DUTY TO AVOID CONFLICTS OF INTEREST
Another duty which would apply in the above case is that of avoiding conflicts of interest. According to s. 175 CA, "a director of a company must avoid a situation in which he has, or can have, a direct or indirect interest that conflicts, or possibly may conflict, with the interests of the company".
"The interests of the company" mean the interests of the shareholders as a whole. If a director shareholder in refusing to vote for the dividend distribution is guided only by his own personal interests, he would be acting in breach of this general duty, as his interest would conflict with the interests of the company and most probably those of the other shareholder(s).
LEGAL REMEDIES
One option is for the shareholder aggrieved by unfairly prejudicial conduct, to file a petition for unfair prejudice as allowed by the CA.
According to s. 994(1), "a member of a company may apply to the court by petition for an order [...] on the ground – (a) that the company’s affairs are being or have been conducted in a manner that is unfairly prejudicial to the interests of members generally or of some part of its members (including at least himself), or (b) that an actual or proposed act or omission of the company (including an act or omission on its behalf) is or would be so prejudicial". The relief sought is normally an order that the other shareholders (or the company itself) purchase the minority shareholding at fair value. However, the court has complete discretion to make orders to adjust the unfair prejudice suffered by the minority shareholder.

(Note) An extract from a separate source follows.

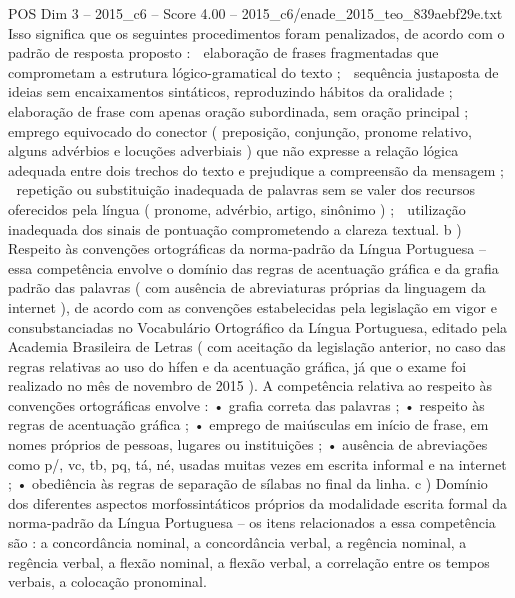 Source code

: \begin{textsample}{POS Dim 3 – 2015\_c6 – Score 4.00 – 2015\_c6/enade\_2015\_teo\_839aebf29e.txt}
Isso significa que os seguintes procedimentos foram penalizados, de acordo com o padrão de resposta proposto :  elaboração de frases fragmentadas que comprometam a estrutura lógico-gramatical do texto ;  sequência justaposta de ideias sem encaixamentos sintáticos, reproduzindo hábitos da oralidade ;  elaboração de frase com apenas oração subordinada, sem oração principal ;  emprego equivocado do conector ( preposição, conjunção, pronome relativo, alguns advérbios e locuções adverbiais ) que não expresse a relação lógica adequada entre dois trechos do texto e prejudique a compreensão da mensagem ;  repetição ou substituição inadequada de palavras sem se valer dos recursos oferecidos pela língua ( pronome, advérbio, artigo, sinônimo ) ;  utilização inadequada dos sinais de pontuação comprometendo a clareza textual. b ) Respeito às convenções ortográficas da norma-padrão da Língua Portuguesa – essa competência envolve o domínio das regras de acentuação gráfica e da grafia padrão das palavras ( com ausência de abreviaturas próprias da linguagem da internet ), de acordo com as convenções estabelecidas pela legislação em vigor e consubstanciadas no Vocabulário Ortográfico da Língua Portuguesa, editado pela Academia Brasileira de Letras ( com aceitação da legislação anterior, no caso das regras relativas ao uso do hífen e da acentuação gráfica, já que o exame foi realizado no mês de novembro de 2015 ).
A competência relativa ao respeito às convenções ortográficas envolve : • grafia correta das palavras ; • respeito às regras de acentuação gráfica ; • emprego de maiúsculas em início de frase, em nomes próprios de pessoas, lugares ou instituições ; • ausência de abreviações como p/, vc, tb, pq, tá, né, usadas muitas vezes em escrita informal e na internet ; • obediência às regras de separação de sílabas no final da linha. c ) Domínio dos diferentes aspectos morfossintáticos próprios da modalidade escrita formal da norma-padrão da Língua Portuguesa – os itens relacionados a essa competência são : a concordância nominal, a concordância verbal, a regência nominal, a regência verbal, a flexão nominal, a flexão verbal, a correlação entre os tempos verbais, a colocação pronominal.

\end{textsample}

Another option is for a shareholder to bring a derivative claim in the name of and for the benefit of the company. A derivative claim may arise from an actual or proposed act or omission by a director of the company involving negligence, default, breach of duty or breach of trust (S. 260 CA). However, the shareholder has no greater right to relief than the company would have, were it to bring the action itself and any financial award would accrue to the company only.
CONCLUSION
Clearly, the question of whether a director has breached his duties is open to argument and interpretation.
If a situation of the kind described above arises, an aggrieved party should first consult a solicitor to identify whether the other director shareholder has breached his statutory duties, and, secondly, to advise on the best course of action to resolve the problem amicably if at all possible, but if necessary, by legal action.
However, following the Queen’s advice, executing a shareholders’ agreement, is the best insurance for avoiding expensive disputes and having to resort to the courts for a remedy!
This article contains general advice and comments only and therefore specific legal advice should be taken before reliance is placed upon it in any particular circumstances.